Ficool

Chapter 22 - Shadows Without Names II

The leader raised his sword. Crimson Aura pulsed.

They attacked as one.

Metal screamed against metal.

Revan parried the first strike, deflected the second, and twisted his body to avoid the third. His movements were fluid but desperate—three-on-one against equally skilled opponents left no room for elegant technique.

The cheap sword in his hand vibrated dangerously with each impact. Hairline cracks were already forming along the blade.

'Twenty seconds. Maybe thirty. That's all this piece of junk will last.'

The second attacker—the fastest of the three—appeared at his flank. His thrust aimed for Revan's kidney, the angle designed to slip past any guard.

Against Vargos, Revan had learned one crucial lesson: when you can't win with defense, offense becomes your only option.

He deliberately stepped into the attack's path.

The blade pierced his left side.

"Got—"

Before the attacker could finish his thought, Revan's left hand clamped down on his wrist like a vice. The kunai hidden in his palm drove straight through the man's forearm, severing tendons.

"ARGH—!"

The scream was cut short as Revan headbutted him. Cartilage crunched. Blood sprayed.

But Revan paid for that exchange.

SLASH!

The third attacker's blade carved across his back. Pain exploded along his spine—right where the barely-healed wounds from Vargos's attacks still lingered.

Fresh blood soaked through his shirt.

Revan spun, using the momentum to throw the second attacker's body into the third. They collided, stumbling.

One second of breathing room.

'The wound in my side. The gash on my back. Add that to the damage I'm still carrying from the train...'

'I'm running out of time.'

The leader appeared in front of him.

No warning. No sound. Just suddenly there, his crimson sword already mid-swing.

Revan's eyes widened.

'Are you kidding me?'

The blade connected with Revan's hastily raised sword.

CRAAAAACK!

The cheap weapon shattered. Fragments of metal scattered like broken teeth.

The leader's strike continued through, carving a deep gash across Revan's chest. Blood erupted. Revan staggered backward, slamming into the brick wall.

"Kuh—!"

The leader stood before him, crimson Aura blazing like a small sun. His two companions recovered and flanked him on either side.

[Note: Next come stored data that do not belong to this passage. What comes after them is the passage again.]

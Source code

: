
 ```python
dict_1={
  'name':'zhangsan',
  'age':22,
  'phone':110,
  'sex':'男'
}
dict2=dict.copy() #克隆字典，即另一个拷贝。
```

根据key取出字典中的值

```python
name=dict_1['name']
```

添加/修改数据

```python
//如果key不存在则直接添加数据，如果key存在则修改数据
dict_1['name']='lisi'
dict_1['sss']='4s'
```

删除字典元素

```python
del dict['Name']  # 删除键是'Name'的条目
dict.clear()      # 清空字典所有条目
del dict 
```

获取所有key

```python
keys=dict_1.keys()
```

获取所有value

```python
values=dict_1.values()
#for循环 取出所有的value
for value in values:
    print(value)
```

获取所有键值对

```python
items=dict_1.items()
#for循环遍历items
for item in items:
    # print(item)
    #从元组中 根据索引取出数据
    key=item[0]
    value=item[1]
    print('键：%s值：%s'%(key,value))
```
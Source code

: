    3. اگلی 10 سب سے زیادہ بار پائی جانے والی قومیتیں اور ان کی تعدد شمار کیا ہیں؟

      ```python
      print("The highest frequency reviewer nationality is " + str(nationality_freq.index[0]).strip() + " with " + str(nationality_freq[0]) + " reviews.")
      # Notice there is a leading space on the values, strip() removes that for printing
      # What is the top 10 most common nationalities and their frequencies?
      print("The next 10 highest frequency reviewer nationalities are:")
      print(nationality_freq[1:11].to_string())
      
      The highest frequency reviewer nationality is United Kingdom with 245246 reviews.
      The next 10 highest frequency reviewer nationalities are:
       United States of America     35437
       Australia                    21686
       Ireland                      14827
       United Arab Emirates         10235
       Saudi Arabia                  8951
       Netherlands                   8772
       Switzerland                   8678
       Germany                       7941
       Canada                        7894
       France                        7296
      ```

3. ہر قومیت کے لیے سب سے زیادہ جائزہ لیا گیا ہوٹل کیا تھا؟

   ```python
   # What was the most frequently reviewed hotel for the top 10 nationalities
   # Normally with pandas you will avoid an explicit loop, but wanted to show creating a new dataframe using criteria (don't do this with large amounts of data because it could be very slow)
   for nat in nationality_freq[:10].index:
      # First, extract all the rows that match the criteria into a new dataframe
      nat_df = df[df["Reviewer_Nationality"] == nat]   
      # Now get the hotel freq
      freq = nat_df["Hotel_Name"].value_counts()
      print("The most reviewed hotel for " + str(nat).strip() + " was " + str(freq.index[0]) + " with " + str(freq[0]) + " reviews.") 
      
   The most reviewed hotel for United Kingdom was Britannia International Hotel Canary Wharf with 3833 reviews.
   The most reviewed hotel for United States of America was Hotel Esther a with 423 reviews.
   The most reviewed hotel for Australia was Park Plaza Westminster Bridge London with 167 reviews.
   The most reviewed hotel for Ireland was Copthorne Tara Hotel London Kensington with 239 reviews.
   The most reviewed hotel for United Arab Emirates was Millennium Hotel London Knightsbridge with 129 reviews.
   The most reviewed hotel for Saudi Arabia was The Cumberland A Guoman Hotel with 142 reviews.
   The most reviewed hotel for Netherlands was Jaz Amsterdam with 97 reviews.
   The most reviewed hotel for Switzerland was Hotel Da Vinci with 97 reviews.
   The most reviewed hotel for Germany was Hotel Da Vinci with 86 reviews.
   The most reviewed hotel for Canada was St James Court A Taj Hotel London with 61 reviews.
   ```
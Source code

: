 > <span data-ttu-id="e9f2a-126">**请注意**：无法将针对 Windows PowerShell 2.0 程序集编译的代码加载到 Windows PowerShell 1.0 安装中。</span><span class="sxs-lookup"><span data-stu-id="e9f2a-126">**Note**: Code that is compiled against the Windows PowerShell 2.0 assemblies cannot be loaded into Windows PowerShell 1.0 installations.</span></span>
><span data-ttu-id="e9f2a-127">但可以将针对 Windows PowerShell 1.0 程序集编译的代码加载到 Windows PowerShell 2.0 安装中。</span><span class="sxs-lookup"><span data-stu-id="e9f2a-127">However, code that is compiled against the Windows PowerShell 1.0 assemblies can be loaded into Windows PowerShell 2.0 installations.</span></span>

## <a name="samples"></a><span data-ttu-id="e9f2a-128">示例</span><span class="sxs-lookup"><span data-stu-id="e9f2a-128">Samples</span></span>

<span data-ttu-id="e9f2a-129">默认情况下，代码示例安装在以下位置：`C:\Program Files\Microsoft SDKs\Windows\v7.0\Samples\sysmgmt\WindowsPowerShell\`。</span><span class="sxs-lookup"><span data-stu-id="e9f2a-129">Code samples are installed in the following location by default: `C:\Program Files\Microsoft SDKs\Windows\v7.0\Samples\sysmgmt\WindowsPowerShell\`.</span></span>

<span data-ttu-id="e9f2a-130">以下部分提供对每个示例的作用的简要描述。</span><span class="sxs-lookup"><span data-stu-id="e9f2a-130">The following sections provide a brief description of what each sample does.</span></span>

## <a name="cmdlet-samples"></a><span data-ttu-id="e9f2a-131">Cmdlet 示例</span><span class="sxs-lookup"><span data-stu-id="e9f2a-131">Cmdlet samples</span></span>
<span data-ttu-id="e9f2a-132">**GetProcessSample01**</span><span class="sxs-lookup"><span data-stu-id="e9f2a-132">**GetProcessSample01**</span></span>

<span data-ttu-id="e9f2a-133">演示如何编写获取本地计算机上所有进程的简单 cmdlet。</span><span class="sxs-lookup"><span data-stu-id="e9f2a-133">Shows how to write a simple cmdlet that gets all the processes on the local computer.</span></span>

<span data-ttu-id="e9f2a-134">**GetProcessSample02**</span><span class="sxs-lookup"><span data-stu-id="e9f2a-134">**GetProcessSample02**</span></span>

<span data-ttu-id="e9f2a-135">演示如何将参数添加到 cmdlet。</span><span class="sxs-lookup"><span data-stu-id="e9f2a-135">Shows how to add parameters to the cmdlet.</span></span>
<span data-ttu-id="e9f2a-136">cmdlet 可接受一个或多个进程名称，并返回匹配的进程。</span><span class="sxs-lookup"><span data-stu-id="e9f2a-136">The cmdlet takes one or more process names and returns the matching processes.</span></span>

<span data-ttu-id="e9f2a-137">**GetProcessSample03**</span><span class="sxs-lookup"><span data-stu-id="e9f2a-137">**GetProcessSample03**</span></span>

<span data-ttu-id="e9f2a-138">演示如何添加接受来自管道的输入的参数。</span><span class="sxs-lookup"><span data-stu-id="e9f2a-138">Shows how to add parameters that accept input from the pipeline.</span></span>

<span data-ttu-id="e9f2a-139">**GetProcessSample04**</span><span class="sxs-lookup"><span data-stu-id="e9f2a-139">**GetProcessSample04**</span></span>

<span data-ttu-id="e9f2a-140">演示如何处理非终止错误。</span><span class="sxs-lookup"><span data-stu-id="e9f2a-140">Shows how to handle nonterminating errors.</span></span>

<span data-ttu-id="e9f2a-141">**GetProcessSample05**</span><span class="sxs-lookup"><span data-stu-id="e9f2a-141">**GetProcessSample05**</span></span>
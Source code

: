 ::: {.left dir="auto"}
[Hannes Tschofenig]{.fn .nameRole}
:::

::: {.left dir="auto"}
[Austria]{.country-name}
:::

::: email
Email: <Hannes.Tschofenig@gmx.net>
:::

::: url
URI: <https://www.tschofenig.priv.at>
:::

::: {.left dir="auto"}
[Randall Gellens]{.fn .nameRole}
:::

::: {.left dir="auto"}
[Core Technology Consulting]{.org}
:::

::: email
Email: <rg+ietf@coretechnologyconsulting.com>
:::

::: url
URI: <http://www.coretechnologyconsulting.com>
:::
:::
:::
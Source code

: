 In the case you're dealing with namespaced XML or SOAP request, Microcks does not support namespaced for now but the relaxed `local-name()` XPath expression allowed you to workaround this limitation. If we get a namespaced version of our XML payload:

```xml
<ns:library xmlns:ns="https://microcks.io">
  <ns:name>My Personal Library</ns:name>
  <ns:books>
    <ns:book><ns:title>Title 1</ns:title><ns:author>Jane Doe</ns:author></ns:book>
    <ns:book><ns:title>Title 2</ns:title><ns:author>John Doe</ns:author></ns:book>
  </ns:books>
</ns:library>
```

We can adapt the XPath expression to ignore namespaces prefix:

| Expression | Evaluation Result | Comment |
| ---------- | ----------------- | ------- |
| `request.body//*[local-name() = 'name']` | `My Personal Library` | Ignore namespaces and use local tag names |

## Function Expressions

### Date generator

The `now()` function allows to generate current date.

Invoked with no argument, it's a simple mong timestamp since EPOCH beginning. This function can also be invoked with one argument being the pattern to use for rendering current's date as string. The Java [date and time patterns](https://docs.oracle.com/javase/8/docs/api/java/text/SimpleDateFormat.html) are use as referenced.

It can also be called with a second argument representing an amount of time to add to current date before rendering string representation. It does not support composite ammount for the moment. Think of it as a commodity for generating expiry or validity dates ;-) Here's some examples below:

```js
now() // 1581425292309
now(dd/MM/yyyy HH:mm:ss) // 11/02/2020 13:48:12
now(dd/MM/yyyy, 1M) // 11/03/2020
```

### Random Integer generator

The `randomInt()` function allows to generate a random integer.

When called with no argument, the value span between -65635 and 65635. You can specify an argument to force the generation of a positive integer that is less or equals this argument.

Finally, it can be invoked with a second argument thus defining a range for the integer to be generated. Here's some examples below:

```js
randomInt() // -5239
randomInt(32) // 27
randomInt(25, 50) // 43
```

Three against one. Revan was wounded, disarmed, and cornered.

Any normal person would surrender.

But surrender meant capture. And capture meant interrogation. And interrogation meant revealing everything he knew about Sylvia, the Vespera family, [Crimson Tears], and God knows what else.

'Not an option.'

"You know," Revan said, blood dripping from his chin, "I noticed something interesting."

The leader tilted his head slightly. The first reaction Revan had gotten from any of them.

"Your attacks. They're precise. Calculated. Designed to wound, not kill."

He spat blood onto the cobblestones.

"You're not here to murder me. You're here to capture me."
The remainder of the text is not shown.